Kiedy szykująca się do ślubu Daphne Bridgerton odwiedza z matką krawcową Genevieve Delacroix, wdają się w taką rozmowę:
W pewnym momencie matka Daphne wtrąciła:
– Zamówimy jeszcze peniuar i bieliznę.
– Cztery czy może pięć nocnych koszul? – zapytała panna Delacroix, na co zareagowała Daphne:
– Po co mi aż tyle nowych?
– Nie są dla ciebie lecz dla twojego męża. Będzie się cieszył miesiącem miodowym – odparła panna Delacroix porozumiewawczo mrugając okiem.
– To wyjątkowe chwile. Weźmy pięć koszulek – potwierdziła matka.

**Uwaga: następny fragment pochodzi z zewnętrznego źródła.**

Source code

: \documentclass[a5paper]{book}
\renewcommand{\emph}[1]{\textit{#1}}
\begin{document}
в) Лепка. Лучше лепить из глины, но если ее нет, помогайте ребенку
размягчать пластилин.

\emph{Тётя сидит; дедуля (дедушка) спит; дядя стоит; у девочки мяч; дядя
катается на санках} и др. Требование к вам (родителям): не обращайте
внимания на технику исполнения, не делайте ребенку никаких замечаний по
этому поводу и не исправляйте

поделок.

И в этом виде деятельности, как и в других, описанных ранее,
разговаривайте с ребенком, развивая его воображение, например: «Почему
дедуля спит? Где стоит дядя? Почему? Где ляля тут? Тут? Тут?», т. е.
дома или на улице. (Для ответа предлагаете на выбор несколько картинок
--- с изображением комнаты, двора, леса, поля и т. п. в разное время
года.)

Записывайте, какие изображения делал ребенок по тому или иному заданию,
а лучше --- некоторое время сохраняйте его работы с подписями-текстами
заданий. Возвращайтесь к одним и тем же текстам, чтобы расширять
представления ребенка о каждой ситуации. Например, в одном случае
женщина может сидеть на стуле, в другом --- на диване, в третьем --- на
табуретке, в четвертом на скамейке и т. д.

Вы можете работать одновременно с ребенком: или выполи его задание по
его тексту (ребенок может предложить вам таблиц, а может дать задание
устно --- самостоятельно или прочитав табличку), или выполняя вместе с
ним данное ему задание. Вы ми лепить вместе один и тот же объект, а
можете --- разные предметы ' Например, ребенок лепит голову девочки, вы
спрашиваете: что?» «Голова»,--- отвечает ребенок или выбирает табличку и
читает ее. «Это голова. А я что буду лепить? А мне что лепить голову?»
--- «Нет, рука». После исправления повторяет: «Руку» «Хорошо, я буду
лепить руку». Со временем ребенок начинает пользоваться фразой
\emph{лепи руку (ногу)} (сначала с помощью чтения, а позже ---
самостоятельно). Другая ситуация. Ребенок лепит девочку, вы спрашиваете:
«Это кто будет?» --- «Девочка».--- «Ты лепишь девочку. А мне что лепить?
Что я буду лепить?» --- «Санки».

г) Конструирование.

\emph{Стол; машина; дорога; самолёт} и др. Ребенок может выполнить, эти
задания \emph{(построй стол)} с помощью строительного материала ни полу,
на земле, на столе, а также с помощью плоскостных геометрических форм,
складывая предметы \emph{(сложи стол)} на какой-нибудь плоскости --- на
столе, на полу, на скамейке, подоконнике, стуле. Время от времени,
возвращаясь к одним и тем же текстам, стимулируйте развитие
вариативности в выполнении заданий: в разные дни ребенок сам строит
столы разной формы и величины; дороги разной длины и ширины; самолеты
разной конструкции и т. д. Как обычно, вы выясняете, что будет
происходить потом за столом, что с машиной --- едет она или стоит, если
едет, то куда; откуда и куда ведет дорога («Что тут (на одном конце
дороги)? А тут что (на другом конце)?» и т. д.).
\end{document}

Same koszulki nie odbiegają wyglądem od głównych założeń stylu empire. Są lekkie, zwiewne, mają krótki rękaw i wysoko odcinaną talię. W jednej ze scen widzimy nawet, w jaki sposób się je zakłada: Daphne wkłada koszulkę tak, jak kopertową sukienkę – zakładając ją na ramiona i związując z przodu tasiemką. Pozostaje tylko pytanie: dla kogo tę koszulkę wkłada – dla siebie, czy dla księcia Hastings?

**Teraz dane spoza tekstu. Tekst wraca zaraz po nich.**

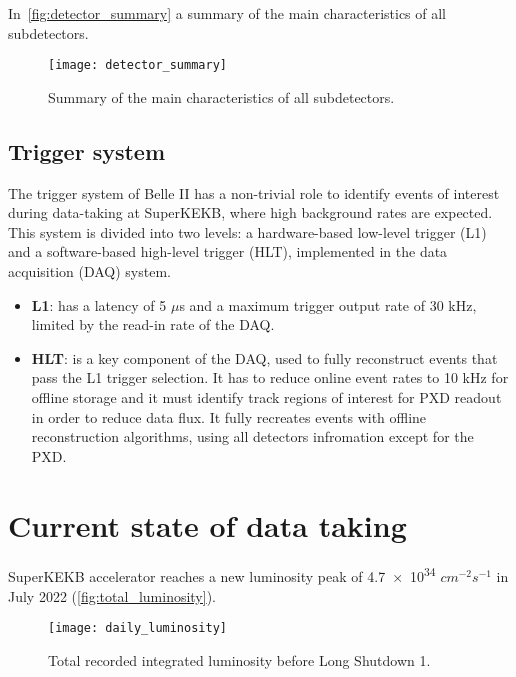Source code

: In~\autoref{fig:detector_summary} a summary of the main characteristics of all subdetectors.


\begin{figure}[h!]
\centering
\texttt{[image: detector\_summary]}
\caption{Summary of the main characteristics of all subdetectors.}
\label{fig:detector_summary}
\end{figure}

\subsection{Trigger system}

The trigger system of Belle II has a non-trivial role to identify events of interest during data-taking at SuperKEKB, where high background rates are expected. 
This system is divided into two levels: a hardware-based low-level trigger (L1) and a software-based high-level trigger (HLT), implemented in the data acquisition (DAQ) system. 

\begin{itemize}
\item \textbf{L1}: has a latency of 5 $\mu$s and a maximum trigger output rate of 30 kHz, limited by the read-in rate of the DAQ.
\item \textbf{HLT}: is a key component of the DAQ, used to fully reconstruct events that pass the L1 trigger selection. It has to reduce online event rates to 10 kHz for offline storage and it must identify track regions of interest for PXD readout in order to reduce data flux. It fully recreates events with offline reconstruction algorithms, using all detectors infromation except for the PXD.
\end{itemize}



\section{Current state of data taking} \label{sec:perspectives}

SuperKEKB accelerator reaches a new luminosity peak of \num{4.7e34} $cm^{-2}s^{-1}$ in July 2022 (\autoref{fig:total_luminosity}).

\begin{figure}[h!]
\centering
\texttt{[image: daily\_luminosity]}
\caption{Total recorded integrated luminosity before Long Shutdown 1.}
\label{fig:total_luminosity}
\end{figure}

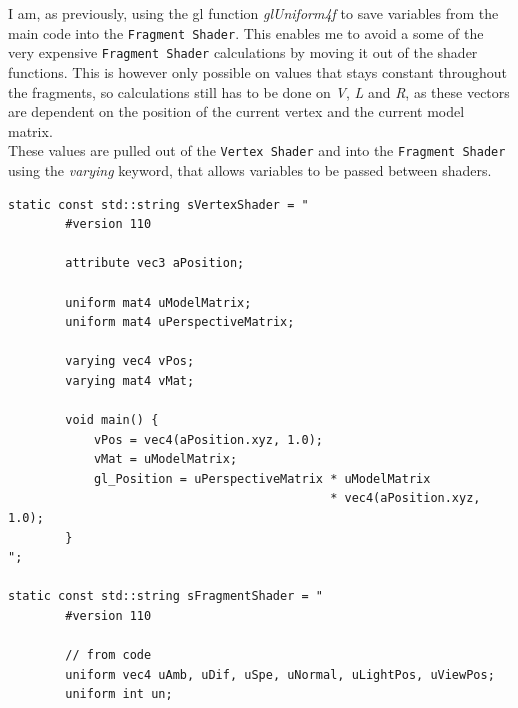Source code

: \documentclass{article}
\begin{document}
I am, as previously, using the gl function \emph{glUniform4f} to save
variables from the main code into the \texttt{Fragment Shader}. This enables me to
avoid a some of the very expensive \texttt{Fragment Shader} calculations by moving
it out of the shader functions. This is however only possible on values
that stays constant throughout the fragments, so calculations still has to be
done on \emph{V}, \emph{L} and \emph{R}, as these vectors are dependent on the
position of the current vertex and the current model matrix. \\
These values are pulled out of the \texttt{Vertex Shader} and into the \texttt{Fragment Shader}
using the \emph{varying} keyword, that allows variables to be passed between shaders. 
\begin{verbatim}
static const std::string sVertexShader = "												 
        #version 110                                                                    
                                                                                        
        attribute vec3 aPosition;														
                                                                                        
        uniform mat4 uModelMatrix;														
        uniform mat4 uPerspectiveMatrix;												
                                                                                        
        varying vec4 vPos;              												
        varying mat4 vMat;              												
                                                                                        
        void main() {                                                                   
            vPos = vec4(aPosition.xyz, 1.0);                                            
            vMat = uModelMatrix;                                                        
            gl_Position = uPerspectiveMatrix * uModelMatrix 
                                             * vec4(aPosition.xyz, 1.0);	
        }																				
";

static const std::string sFragmentShader = "														  
        #version 110																	  
                                                                                          
        // from code																	  
        uniform vec4 uAmb, uDif, uSpe, uNormal, uLightPos, uViewPos;	         		  
        uniform int un;																	  
                                                                                          

\end{verbatim}
\end{document}
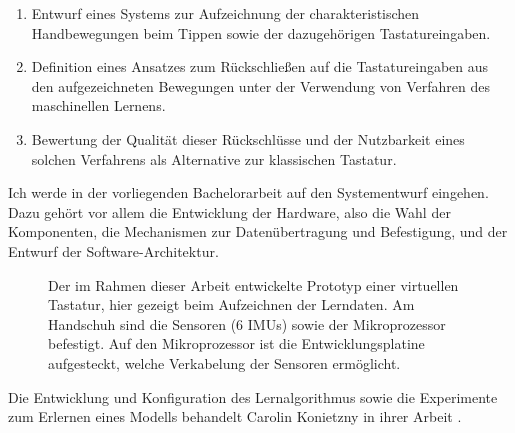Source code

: \begin{enumerate}
    \item Entwurf eines Systems zur Aufzeichnung der charakteristischen
        Handbewegungen beim Tippen sowie der dazugehörigen Tastatureingaben.
    \item Definition eines Ansatzes zum Rückschließen auf die Tastatureingaben
        aus den aufgezeichneten Bewegungen unter der Verwendung von Verfahren
        des maschinellen Lernens.
    \item Bewertung der Qualität dieser Rückschlüsse und der Nutzbarkeit eines
        solchen Verfahrens als Alternative zur klassischen Tastatur.
\end{enumerate}

Ich werde in der vorliegenden Bachelorarbeit auf den Systementwurf eingehen.
Dazu gehört vor allem die Entwicklung der Hardware, also die Wahl der
Komponenten, die Mechanismen zur Datenübertragung und Befestigung, und der
Entwurf der Software-Architektur.

\begin{figure}
    \centering
    \caption[Der entwickelte Prototyp einer virtuellen Tastatur]{Der im Rahmen
    dieser Arbeit entwickelte Prototyp einer virtuellen Tastatur, hier gezeigt
    beim Aufzeichnen der Lerndaten. Am Handschuh sind die Sensoren (6 IMUs)
    sowie der Mikroprozessor befestigt. Auf den Mikroprozessor ist die
    Entwicklungsplatine aufgesteckt, welche Verkabelung der Sensoren
    ermöglicht.}
\end{figure}

Die Entwicklung und Konfiguration des Lernalgorithmus sowie die Experimente zum
Erlernen eines Modells behandelt Carolin Konietzny in ihrer Arbeit \citep{caro}.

Jeśli potraktujemy tę scenę jako komentarz do stanu ówczesnej edukacji seksualnej, to widzimy jak dłoni, że Daphne nie miała pojęcia po co właściwie miałaby koszulki wkładać. Młoda arystokratka kilka razy dopytuje matkę o tajemnice małżeńskiej alkowy, jednak ta ostatnia nie za bardzo wie jakim językiem rozmawiać o seksie. Sprawa kończy się więc typowo: Daphne wkracza w nowy etap życia uzbrojona jedynie we własną intuicję, co kończy się dopytywaniem o intymne szczegóły pokojówkę, kryzysem w związku z Simonem oraz awanturą z matką, której Daphne z goryczą wyrzuca, że posłała ją bez żadnej wiedzy, „głupią jak gęś”.
Wracając jednak do pytania tytułowego: czy możemy – i czy mamy prawo – winić dziewczynę, która pakowała koszulki nocne z myślą przede wszystkim o mężu? Oczywiście nie. Nawet gdyby Daphne otrzymała przed ślubem solidną porcję edukacji seksualnej i nie musiała zdawać się na łaskę i niełaskę księcia Hastings, to miałaby prawo stroić się wedle własnych zasad, czyli dokładnie tak, jak robią to kobiety współczesne. Ubierasz się przede wszystkim dla siebie? Brawo! Chcesz, by koszulka nocna podobała się także mężowi? Nic nam do tego! Koniec końców, to przecież tylko ubrania.
Ps. Marzy nam się ta scena z udziałem Eloise. Jak myślicie, czy ona w ogóle wzięłaby te koszulki ze sobą?